Exercise – Scan the records for the word "novices". Return each line where it is found.

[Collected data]
- - - - -

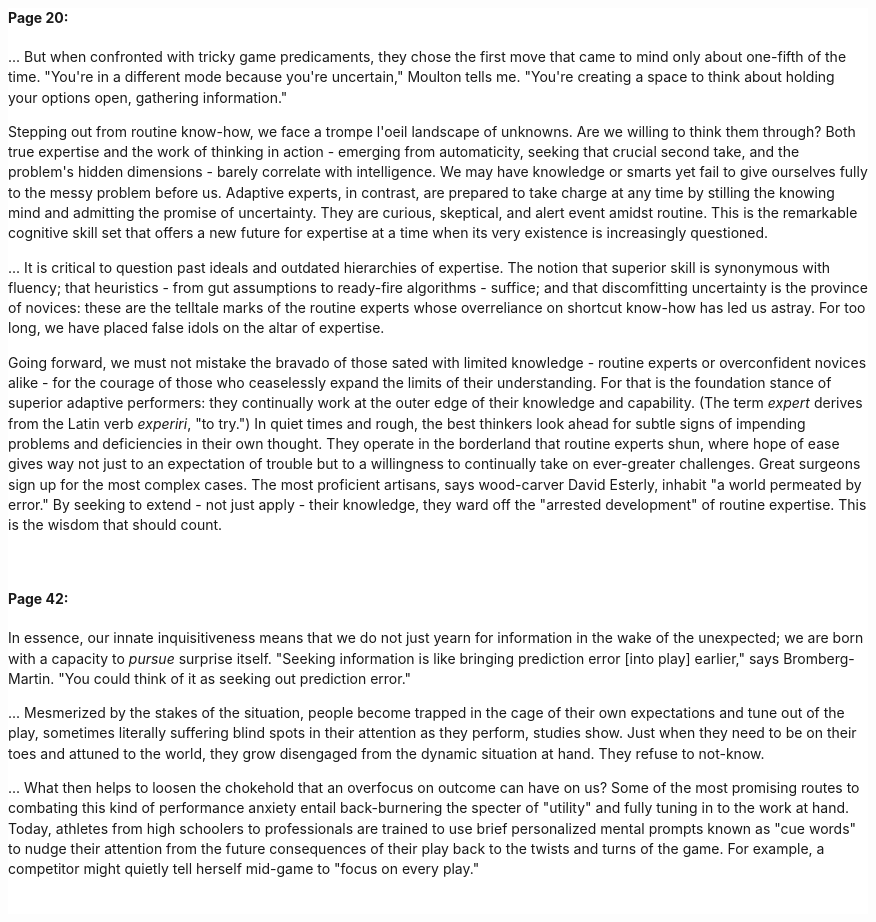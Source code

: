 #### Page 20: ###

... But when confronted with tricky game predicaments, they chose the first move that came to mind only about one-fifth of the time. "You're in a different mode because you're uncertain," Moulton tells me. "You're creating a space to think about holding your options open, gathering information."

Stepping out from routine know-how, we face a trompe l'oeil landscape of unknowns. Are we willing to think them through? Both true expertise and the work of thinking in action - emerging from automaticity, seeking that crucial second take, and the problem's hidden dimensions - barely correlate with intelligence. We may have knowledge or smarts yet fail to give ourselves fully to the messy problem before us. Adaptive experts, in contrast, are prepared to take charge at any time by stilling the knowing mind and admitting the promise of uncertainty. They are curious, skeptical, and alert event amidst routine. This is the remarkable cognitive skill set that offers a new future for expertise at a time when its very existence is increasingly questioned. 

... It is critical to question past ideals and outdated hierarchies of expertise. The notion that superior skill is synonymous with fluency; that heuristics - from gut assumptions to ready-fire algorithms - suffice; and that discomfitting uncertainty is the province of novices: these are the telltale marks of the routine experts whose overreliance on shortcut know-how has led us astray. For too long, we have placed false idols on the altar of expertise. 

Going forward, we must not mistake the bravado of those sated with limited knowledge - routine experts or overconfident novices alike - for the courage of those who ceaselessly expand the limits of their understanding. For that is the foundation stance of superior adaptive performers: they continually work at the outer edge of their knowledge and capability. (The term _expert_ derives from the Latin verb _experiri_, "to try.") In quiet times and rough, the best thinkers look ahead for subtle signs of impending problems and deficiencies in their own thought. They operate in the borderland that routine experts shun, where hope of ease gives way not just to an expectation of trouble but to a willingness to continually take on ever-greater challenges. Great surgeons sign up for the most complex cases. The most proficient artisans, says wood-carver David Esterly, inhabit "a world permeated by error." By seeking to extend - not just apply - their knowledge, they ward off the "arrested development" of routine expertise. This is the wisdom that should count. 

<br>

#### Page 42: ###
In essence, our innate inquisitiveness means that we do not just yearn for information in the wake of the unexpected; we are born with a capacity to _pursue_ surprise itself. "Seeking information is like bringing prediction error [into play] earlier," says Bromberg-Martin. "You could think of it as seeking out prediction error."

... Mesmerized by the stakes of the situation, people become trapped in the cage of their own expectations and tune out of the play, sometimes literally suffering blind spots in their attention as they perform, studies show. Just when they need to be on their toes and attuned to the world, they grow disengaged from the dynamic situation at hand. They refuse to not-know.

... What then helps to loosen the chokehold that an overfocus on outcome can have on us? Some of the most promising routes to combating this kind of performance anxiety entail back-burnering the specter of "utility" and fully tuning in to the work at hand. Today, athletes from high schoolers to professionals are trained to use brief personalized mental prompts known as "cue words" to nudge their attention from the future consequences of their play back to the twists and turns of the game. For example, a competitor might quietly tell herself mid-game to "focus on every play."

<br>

- - - - -

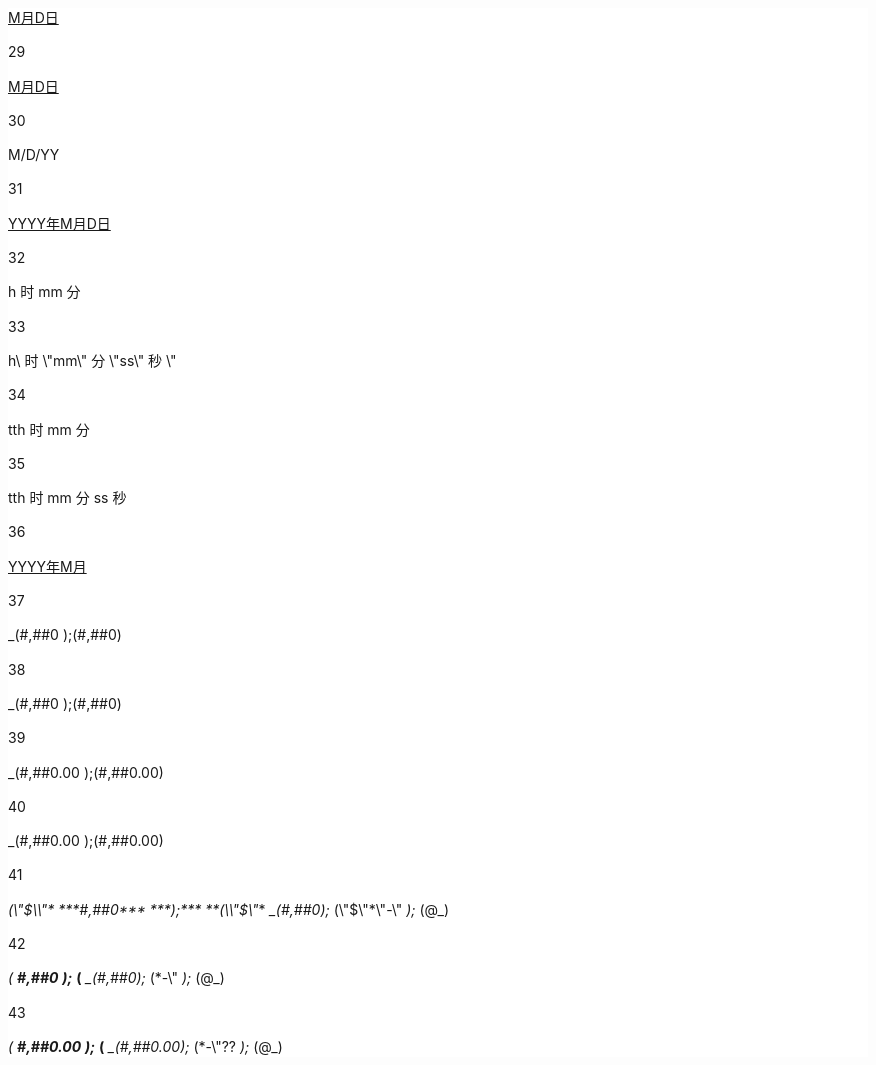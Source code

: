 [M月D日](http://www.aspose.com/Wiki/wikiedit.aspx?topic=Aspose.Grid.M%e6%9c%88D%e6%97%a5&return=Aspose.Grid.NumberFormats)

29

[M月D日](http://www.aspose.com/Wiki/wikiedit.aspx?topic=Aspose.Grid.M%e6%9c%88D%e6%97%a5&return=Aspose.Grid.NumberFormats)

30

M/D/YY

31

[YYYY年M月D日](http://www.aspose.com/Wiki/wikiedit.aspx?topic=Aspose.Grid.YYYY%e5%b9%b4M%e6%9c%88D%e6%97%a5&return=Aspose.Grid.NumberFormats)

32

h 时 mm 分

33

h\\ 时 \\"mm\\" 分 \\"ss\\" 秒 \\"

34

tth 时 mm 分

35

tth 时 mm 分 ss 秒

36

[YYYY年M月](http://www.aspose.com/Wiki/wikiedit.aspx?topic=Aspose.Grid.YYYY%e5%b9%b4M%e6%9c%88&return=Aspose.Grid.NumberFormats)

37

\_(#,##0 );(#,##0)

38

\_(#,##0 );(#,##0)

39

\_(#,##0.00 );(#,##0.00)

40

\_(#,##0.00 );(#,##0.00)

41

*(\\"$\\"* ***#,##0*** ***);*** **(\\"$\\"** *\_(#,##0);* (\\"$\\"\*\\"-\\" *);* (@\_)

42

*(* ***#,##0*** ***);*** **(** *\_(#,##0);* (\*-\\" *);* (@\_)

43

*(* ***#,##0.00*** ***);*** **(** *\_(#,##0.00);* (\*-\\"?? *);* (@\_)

- - - - -

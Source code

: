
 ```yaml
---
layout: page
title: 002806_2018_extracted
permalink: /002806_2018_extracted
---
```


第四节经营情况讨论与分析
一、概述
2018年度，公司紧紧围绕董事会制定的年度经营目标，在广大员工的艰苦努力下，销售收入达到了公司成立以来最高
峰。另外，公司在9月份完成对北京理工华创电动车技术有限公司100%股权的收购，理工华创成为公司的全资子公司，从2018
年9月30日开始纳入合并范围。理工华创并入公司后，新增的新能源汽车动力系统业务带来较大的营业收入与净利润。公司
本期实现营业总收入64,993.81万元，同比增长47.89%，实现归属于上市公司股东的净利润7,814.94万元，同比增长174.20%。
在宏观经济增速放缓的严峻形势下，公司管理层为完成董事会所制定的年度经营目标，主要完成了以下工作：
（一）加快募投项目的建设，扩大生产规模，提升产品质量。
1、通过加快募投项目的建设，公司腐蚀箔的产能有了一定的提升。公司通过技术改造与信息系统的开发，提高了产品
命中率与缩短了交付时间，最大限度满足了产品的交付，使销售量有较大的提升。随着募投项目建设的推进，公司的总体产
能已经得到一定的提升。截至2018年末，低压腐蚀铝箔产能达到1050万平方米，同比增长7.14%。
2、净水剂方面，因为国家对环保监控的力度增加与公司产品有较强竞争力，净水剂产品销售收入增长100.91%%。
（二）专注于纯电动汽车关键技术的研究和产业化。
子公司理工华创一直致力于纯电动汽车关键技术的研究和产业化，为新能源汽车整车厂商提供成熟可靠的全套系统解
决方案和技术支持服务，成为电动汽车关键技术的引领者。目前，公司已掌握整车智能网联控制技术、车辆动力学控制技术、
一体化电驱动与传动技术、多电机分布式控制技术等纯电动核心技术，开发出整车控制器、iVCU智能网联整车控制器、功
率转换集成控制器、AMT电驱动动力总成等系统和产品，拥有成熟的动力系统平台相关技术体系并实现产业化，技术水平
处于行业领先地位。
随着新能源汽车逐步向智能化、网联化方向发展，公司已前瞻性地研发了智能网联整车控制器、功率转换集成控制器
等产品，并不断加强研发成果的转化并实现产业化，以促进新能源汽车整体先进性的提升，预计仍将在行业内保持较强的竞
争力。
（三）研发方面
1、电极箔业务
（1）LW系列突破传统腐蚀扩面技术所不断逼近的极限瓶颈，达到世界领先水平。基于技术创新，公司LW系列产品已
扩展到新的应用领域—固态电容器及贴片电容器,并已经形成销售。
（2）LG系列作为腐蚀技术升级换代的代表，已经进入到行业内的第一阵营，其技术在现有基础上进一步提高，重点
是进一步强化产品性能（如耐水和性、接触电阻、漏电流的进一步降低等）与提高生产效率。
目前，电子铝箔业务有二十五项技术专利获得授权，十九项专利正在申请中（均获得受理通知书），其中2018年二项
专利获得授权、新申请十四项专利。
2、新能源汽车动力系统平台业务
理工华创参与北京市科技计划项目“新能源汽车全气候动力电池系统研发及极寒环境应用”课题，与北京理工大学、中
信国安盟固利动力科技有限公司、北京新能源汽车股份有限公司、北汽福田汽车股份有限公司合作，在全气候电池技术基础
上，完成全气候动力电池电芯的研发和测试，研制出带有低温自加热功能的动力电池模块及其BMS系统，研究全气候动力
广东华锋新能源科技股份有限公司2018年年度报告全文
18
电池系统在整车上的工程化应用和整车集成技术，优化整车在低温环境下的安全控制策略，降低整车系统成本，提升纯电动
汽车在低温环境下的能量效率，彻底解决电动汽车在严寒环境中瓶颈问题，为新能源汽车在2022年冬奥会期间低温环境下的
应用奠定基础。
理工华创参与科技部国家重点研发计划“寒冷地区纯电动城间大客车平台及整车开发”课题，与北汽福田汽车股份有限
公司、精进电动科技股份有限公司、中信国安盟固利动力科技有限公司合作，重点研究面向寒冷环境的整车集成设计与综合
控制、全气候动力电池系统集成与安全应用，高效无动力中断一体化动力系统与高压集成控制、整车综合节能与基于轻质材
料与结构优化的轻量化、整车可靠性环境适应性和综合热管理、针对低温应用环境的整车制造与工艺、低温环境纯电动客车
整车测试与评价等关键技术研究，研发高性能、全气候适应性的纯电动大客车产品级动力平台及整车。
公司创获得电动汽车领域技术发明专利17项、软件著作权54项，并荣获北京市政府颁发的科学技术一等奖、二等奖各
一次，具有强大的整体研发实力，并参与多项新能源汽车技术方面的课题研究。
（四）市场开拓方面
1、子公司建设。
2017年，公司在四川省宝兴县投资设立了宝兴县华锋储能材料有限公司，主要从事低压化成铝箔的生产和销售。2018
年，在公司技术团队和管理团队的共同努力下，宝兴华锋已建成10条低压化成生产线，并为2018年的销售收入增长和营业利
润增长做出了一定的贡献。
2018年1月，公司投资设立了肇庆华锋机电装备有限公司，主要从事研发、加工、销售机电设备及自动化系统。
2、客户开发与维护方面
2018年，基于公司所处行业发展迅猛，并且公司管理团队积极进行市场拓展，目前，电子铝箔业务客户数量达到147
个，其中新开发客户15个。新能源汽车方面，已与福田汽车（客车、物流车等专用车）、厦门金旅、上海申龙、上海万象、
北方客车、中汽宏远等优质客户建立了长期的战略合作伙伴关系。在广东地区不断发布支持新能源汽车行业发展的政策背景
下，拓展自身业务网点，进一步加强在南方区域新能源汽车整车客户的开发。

- - - - -

Answer section –
... It is critical to question past ideals and outdated hierarchies of expertise. The notion that superior skill is synonymous with fluency; that heuristics - from gut assumptions to ready-fire algorithms - suffice; and that discomfitting uncertainty is the province of novices: these are the telltale marks of the routine experts whose overreliance on shortcut know-how has led us astray. For too long, we have placed false idols on the altar of expertise. 
Going forward, we must not mistake the bravado of those sated with limited knowledge - routine experts or overconfident novices alike - for the courage of those who ceaselessly expand the limits of their understanding. For that is the foundation stance of superior adaptive performers: they continually work at the outer edge of their knowledge and capability. (The term _expert_ derives from the Latin verb _experiri_, "to try.") In quiet times and rough, the best thinkers look ahead for subtle signs of impending problems and deficiencies in their own thought. They operate in the borderland that routine experts shun, where hope of ease gives way not just to an expectation of trouble but to a willingness to continually take on ever-greater challenges. Great surgeons sign up for the most complex cases. The most proficient artisans, says wood-carver David Esterly, inhabit "a world permeated by error." By seeking to extend - not just apply - their knowledge, they ward off the "arrested development" of routine expertise. This is the wisdom that should count. 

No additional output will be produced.